### DATA ###

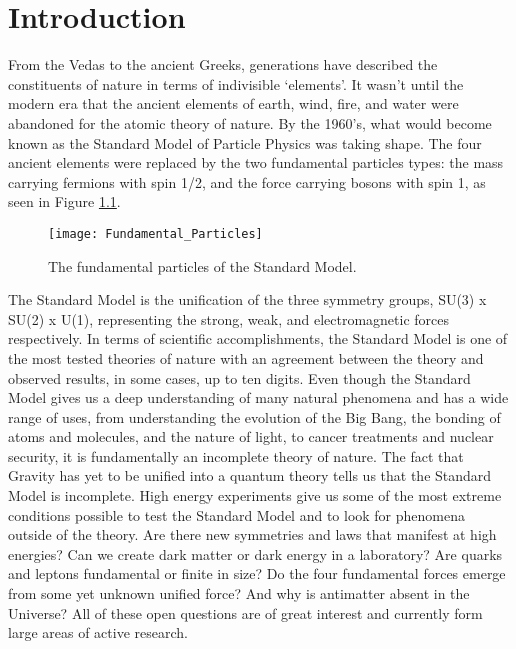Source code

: \chapter{Introduction} \label{ch:introduction}

From the Vedas to the ancient Greeks, generations have described the constituents of nature in terms of indivisible `elements'.  It wasn't until the modern era that the ancient elements of earth, wind, fire, and water were abandoned for the atomic theory of nature.  By the 1960's, what would become known as the Standard Model of Particle Physics was taking shape.  The four ancient elements were replaced by the two fundamental particles types: the mass carrying fermions with spin 1/2, and the force carrying bosons with spin 1, as seen in Figure \ref{fig:fundpart}.


\begin{figure}[h]
\texttt{[image: Fundamental\_Particles]}
\centering
\caption{The fundamental particles of the Standard Model\cite{Patrignani:2016xqp}.}
\label{fig:fundpart}
\end{figure}


\par
The Standard Model is the unification of the three symmetry groups, SU(3) x SU(2) x U(1), representing the strong, weak, and electromagnetic forces respectively\cite{Langacker:2009my}.  In terms of scientific accomplishments, the Standard Model is one of the most tested theories of nature with an agreement between the theory and observed results, in some cases, up to ten digits\cite{Aoyama:2014sxa}.  Even though the Standard Model gives us a deep understanding of many natural phenomena and has a wide range of uses, from understanding the evolution of the Big Bang, the bonding of atoms and molecules, and the nature of light, to cancer treatments and nuclear security, it is fundamentally an incomplete theory of nature.  The fact that Gravity has yet to be unified into a quantum theory tells us that the Standard Model is incomplete.  High energy experiments give us some of the most extreme conditions possible to test the Standard Model and to look for phenomena outside of the theory.  Are there new symmetries and laws that manifest at high energies? Can we create dark matter or dark energy in a laboratory?  Are quarks and leptons fundamental or finite in size?  Do the four fundamental forces emerge from some yet unknown unified force?  And why is antimatter absent in the Universe?  All of these open questions are of great interest and currently form large areas of active research.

###

PROMPT = The answer should be all lines from the entries above that hold the word "label".

SOLUTION TO THIS TASK =
: \chapter{Introduction} \label{ch:introduction}
\label{fig:fundpart}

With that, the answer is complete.